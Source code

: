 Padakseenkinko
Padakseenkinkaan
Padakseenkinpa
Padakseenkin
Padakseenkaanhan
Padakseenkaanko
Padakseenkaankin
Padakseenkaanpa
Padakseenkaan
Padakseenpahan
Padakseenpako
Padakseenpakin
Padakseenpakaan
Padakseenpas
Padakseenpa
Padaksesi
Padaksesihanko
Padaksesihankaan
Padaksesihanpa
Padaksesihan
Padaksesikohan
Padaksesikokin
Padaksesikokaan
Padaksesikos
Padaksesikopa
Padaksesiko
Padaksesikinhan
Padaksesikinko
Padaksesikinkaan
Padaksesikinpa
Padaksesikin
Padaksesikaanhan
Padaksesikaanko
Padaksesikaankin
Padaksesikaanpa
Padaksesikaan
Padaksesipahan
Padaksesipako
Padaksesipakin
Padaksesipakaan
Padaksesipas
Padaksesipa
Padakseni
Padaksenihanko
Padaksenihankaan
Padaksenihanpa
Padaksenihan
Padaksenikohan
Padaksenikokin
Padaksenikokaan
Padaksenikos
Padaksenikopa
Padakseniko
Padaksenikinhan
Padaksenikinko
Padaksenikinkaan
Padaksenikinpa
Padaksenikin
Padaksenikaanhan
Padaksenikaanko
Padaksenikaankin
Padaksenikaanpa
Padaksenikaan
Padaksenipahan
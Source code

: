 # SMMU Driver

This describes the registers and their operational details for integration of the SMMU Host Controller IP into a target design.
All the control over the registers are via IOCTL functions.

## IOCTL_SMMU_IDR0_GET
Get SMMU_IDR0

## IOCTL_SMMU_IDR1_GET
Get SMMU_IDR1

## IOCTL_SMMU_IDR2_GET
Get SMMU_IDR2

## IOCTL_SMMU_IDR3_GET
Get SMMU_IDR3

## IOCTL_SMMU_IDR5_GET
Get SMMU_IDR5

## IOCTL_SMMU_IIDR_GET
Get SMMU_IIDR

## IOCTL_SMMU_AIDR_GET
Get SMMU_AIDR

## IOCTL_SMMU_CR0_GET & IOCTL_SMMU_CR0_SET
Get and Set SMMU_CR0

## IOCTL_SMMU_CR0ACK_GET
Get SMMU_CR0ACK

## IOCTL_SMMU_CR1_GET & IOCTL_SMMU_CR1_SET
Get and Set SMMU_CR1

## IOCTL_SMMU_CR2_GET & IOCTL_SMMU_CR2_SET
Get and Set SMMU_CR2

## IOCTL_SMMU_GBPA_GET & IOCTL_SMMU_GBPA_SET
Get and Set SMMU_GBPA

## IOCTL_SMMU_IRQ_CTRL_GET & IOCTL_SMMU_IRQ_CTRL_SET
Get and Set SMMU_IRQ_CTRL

□ □ □ □ □ □ □

• Work required
Give the listing again. Leave every word as it stands.

• Answer to this exercise
Source code

: Padakseenkinko
Padakseenkinkaan
Padakseenkinpa
Padakseenkin
Padakseenkaanhan
Padakseenkaanko
Padakseenkaankin
Padakseenkaanpa
Padakseenkaan
Padakseenpahan
Padakseenpako
Padakseenpakin
Padakseenpakaan
Padakseenpas
Padakseenpa
Padaksesi
Padaksesihanko
Padaksesihankaan
Padaksesihanpa
Padaksesihan
Padaksesikohan
Padaksesikokin
Padaksesikokaan
Padaksesikos
Padaksesikopa
Padaksesiko
Padaksesikinhan
Padaksesikinko
Padaksesikinkaan
Padaksesikinpa
Padaksesikin
Padaksesikaanhan
Padaksesikaanko
Padaksesikaankin
Padaksesikaanpa
Padaksesikaan
Padaksesipahan
Padaksesipako
Padaksesipakin
Padaksesipakaan
Padaksesipas
Padaksesipa
Padakseni
Padaksenihanko
Padaksenihankaan
Padaksenihanpa
Padaksenihan
Padaksenikohan
Padaksenikokin
Padaksenikokaan
Padaksenikos
Padaksenikopa
Padakseniko
Padaksenikinhan
Padaksenikinko
Padaksenikinkaan
Padaksenikinpa
Padaksenikin
Padaksenikaanhan
Padaksenikaanko
Padaksenikaankin
Padaksenikaanpa
Padaksenikaan
Padaksenipahan
Source code

: # SMMU Driver

This describes the registers and their operational details for integration of the SMMU Host Controller IP into a target design.
All the control over the registers are via IOCTL functions.

## IOCTL_SMMU_IDR0_GET
Get SMMU_IDR0

## IOCTL_SMMU_IDR1_GET
Get SMMU_IDR1

## IOCTL_SMMU_IDR2_GET
Get SMMU_IDR2

## IOCTL_SMMU_IDR3_GET
Get SMMU_IDR3

## IOCTL_SMMU_IDR5_GET
Get SMMU_IDR5

## IOCTL_SMMU_IIDR_GET
Get SMMU_IIDR

## IOCTL_SMMU_AIDR_GET
Get SMMU_AIDR

## IOCTL_SMMU_CR0_GET & IOCTL_SMMU_CR0_SET
Get and Set SMMU_CR0

## IOCTL_SMMU_CR0ACK_GET
Get SMMU_CR0ACK

## IOCTL_SMMU_CR1_GET & IOCTL_SMMU_CR1_SET
Get and Set SMMU_CR1

## IOCTL_SMMU_CR2_GET & IOCTL_SMMU_CR2_SET
Get and Set SMMU_CR2

## IOCTL_SMMU_GBPA_GET & IOCTL_SMMU_GBPA_SET
Get and Set SMMU_GBPA

## IOCTL_SMMU_IRQ_CTRL_GET & IOCTL_SMMU_IRQ_CTRL_SET
Get and Set SMMU_IRQ_CTRL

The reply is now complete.